:: SOURCE MATERIAL

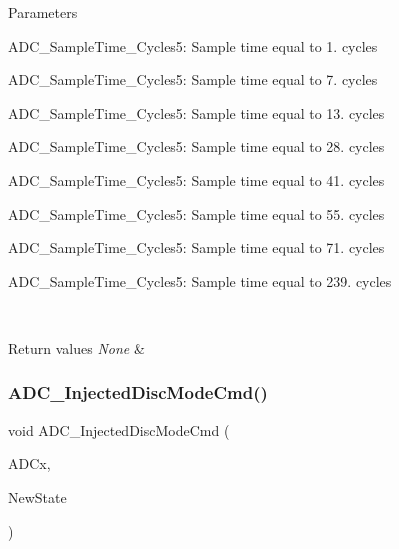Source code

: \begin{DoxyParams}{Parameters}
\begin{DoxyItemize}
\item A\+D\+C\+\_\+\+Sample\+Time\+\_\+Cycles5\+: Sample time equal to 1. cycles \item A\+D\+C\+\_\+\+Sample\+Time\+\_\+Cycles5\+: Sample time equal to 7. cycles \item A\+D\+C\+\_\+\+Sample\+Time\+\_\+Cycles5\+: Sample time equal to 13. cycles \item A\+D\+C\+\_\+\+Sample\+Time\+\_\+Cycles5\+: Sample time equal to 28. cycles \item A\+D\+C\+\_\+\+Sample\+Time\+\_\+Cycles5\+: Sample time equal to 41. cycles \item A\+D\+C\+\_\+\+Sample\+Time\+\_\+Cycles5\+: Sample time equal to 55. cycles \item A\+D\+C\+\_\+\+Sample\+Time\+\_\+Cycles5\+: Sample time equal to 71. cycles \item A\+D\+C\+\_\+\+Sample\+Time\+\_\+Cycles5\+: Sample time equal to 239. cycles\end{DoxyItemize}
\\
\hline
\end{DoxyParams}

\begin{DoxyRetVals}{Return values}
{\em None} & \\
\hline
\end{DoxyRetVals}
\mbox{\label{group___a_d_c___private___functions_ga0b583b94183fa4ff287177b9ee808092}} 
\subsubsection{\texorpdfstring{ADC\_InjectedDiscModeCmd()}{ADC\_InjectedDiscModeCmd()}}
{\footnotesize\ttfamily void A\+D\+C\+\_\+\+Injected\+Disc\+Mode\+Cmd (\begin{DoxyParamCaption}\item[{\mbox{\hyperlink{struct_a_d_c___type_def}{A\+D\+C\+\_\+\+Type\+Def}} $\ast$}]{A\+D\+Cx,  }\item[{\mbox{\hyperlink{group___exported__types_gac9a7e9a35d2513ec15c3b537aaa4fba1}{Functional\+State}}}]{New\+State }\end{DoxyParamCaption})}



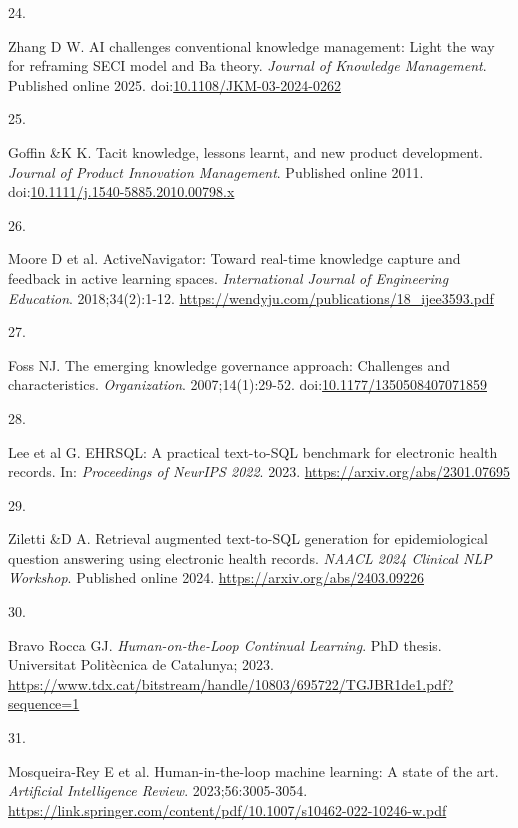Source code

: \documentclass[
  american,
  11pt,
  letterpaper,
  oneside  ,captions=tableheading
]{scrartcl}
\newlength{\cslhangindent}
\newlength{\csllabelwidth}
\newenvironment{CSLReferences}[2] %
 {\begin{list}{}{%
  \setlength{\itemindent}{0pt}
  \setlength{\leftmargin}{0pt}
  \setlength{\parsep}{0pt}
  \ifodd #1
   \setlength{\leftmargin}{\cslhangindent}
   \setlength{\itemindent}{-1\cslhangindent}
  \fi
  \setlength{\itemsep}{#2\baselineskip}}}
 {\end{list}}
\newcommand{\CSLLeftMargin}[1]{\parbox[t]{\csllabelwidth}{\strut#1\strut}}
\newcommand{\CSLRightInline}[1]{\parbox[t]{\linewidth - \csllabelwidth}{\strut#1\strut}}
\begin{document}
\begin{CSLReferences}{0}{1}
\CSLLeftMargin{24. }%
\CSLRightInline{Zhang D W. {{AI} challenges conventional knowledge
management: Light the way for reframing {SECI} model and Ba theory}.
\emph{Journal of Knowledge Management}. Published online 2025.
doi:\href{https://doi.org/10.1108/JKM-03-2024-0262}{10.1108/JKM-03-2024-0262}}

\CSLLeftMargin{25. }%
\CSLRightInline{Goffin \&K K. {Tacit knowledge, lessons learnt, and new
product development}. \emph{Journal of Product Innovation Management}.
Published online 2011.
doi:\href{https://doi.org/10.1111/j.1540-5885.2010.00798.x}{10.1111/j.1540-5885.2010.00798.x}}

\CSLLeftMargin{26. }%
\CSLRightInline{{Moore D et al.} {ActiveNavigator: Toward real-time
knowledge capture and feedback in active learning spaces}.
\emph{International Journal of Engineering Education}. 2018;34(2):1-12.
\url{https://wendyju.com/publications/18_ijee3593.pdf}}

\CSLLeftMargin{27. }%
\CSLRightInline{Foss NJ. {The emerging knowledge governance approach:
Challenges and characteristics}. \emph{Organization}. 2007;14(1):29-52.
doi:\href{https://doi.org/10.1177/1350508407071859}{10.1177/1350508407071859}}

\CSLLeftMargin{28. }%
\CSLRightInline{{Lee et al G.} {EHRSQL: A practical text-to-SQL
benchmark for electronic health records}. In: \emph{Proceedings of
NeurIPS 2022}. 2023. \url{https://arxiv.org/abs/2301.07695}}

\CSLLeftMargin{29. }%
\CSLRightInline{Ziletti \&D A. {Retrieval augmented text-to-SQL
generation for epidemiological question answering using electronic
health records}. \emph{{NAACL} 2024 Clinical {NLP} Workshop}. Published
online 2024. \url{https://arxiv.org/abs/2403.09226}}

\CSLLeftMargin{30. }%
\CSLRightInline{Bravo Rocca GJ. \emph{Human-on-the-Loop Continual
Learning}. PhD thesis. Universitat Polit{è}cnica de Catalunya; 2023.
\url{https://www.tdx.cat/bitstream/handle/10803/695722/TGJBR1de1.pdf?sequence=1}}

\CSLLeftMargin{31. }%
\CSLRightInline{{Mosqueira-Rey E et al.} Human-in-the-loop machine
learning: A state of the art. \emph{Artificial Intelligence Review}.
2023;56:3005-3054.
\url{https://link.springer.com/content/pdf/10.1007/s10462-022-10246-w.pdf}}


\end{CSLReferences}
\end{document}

::::

[PROBLEM TO SOLVE]:
Pictures omitted, give the entries again exactly.

[SOLUTION FOR THIS TASK]:
Source code

: \begin{DoxyParams}{Parameters}
\begin{DoxyItemize}
\item A\+D\+C\+\_\+\+Sample\+Time\+\_\+Cycles5\+: Sample time equal to 1. cycles \item A\+D\+C\+\_\+\+Sample\+Time\+\_\+Cycles5\+: Sample time equal to 7. cycles \item A\+D\+C\+\_\+\+Sample\+Time\+\_\+Cycles5\+: Sample time equal to 13. cycles \item A\+D\+C\+\_\+\+Sample\+Time\+\_\+Cycles5\+: Sample time equal to 28. cycles \item A\+D\+C\+\_\+\+Sample\+Time\+\_\+Cycles5\+: Sample time equal to 41. cycles \item A\+D\+C\+\_\+\+Sample\+Time\+\_\+Cycles5\+: Sample time equal to 55. cycles \item A\+D\+C\+\_\+\+Sample\+Time\+\_\+Cycles5\+: Sample time equal to 71. cycles \item A\+D\+C\+\_\+\+Sample\+Time\+\_\+Cycles5\+: Sample time equal to 239. cycles\end{DoxyItemize}
\\
\hline
\end{DoxyParams}

\begin{DoxyRetVals}{Return values}
{\em None} & \\
\hline
\end{DoxyRetVals}
\mbox{\label{group___a_d_c___private___functions_ga0b583b94183fa4ff287177b9ee808092}} 
\subsubsection{\texorpdfstring{ADC\_InjectedDiscModeCmd()}{ADC\_InjectedDiscModeCmd()}}
{\footnotesize\ttfamily void A\+D\+C\+\_\+\+Injected\+Disc\+Mode\+Cmd (\begin{DoxyParamCaption}\item[{\mbox{\hyperlink{struct_a_d_c___type_def}{A\+D\+C\+\_\+\+Type\+Def}} $\ast$}]{A\+D\+Cx,  }\item[{\mbox{\hyperlink{group___exported__types_gac9a7e9a35d2513ec15c3b537aaa4fba1}{Functional\+State}}}]{New\+State }\end{DoxyParamCaption})}



Source code

: \documentclass[
  american,
  11pt,
  letterpaper,
  oneside  ,captions=tableheading
]{scrartcl}
\newlength{\cslhangindent}
\newlength{\csllabelwidth}
\newenvironment{CSLReferences}[2] %
 {\begin{list}{}{%
  \setlength{\itemindent}{0pt}
  \setlength{\leftmargin}{0pt}
  \setlength{\parsep}{0pt}
  \ifodd #1
   \setlength{\leftmargin}{\cslhangindent}
   \setlength{\itemindent}{-1\cslhangindent}
  \fi
  \setlength{\itemsep}{#2\baselineskip}}}
 {\end{list}}
\newcommand{\CSLLeftMargin}[1]{\parbox[t]{\csllabelwidth}{\strut#1\strut}}
\newcommand{\CSLRightInline}[1]{\parbox[t]{\linewidth - \csllabelwidth}{\strut#1\strut}}
\begin{document}
\begin{CSLReferences}{0}{1}
\CSLLeftMargin{24. }%
\CSLRightInline{Zhang D W. {{AI} challenges conventional knowledge
management: Light the way for reframing {SECI} model and Ba theory}.
\emph{Journal of Knowledge Management}. Published online 2025.
doi:\href{https://doi.org/10.1108/JKM-03-2024-0262}{10.1108/JKM-03-2024-0262}}

\CSLLeftMargin{25. }%
\CSLRightInline{Goffin \&K K. {Tacit knowledge, lessons learnt, and new
product development}. \emph{Journal of Product Innovation Management}.
Published online 2011.
doi:\href{https://doi.org/10.1111/j.1540-5885.2010.00798.x}{10.1111/j.1540-5885.2010.00798.x}}

\CSLLeftMargin{26. }%
\CSLRightInline{{Moore D et al.} {ActiveNavigator: Toward real-time
knowledge capture and feedback in active learning spaces}.
\emph{International Journal of Engineering Education}. 2018;34(2):1-12.
\url{https://wendyju.com/publications/18_ijee3593.pdf}}

\CSLLeftMargin{27. }%
\CSLRightInline{Foss NJ. {The emerging knowledge governance approach:
Challenges and characteristics}. \emph{Organization}. 2007;14(1):29-52.
doi:\href{https://doi.org/10.1177/1350508407071859}{10.1177/1350508407071859}}

\CSLLeftMargin{28. }%
\CSLRightInline{{Lee et al G.} {EHRSQL: A practical text-to-SQL
benchmark for electronic health records}. In: \emph{Proceedings of
NeurIPS 2022}. 2023. \url{https://arxiv.org/abs/2301.07695}}

\CSLLeftMargin{29. }%
\CSLRightInline{Ziletti \&D A. {Retrieval augmented text-to-SQL
generation for epidemiological question answering using electronic
health records}. \emph{{NAACL} 2024 Clinical {NLP} Workshop}. Published
online 2024. \url{https://arxiv.org/abs/2403.09226}}

\CSLLeftMargin{30. }%
\CSLRightInline{Bravo Rocca GJ. \emph{Human-on-the-Loop Continual
Learning}. PhD thesis. Universitat Polit{è}cnica de Catalunya; 2023.
\url{https://www.tdx.cat/bitstream/handle/10803/695722/TGJBR1de1.pdf?sequence=1}}

\CSLLeftMargin{31. }%
\CSLRightInline{{Mosqueira-Rey E et al.} Human-in-the-loop machine
learning: A state of the art. \emph{Artificial Intelligence Review}.
2023;56:3005-3054.
\url{https://link.springer.com/content/pdf/10.1007/s10462-022-10246-w.pdf}}


\end{CSLReferences}
\end{document}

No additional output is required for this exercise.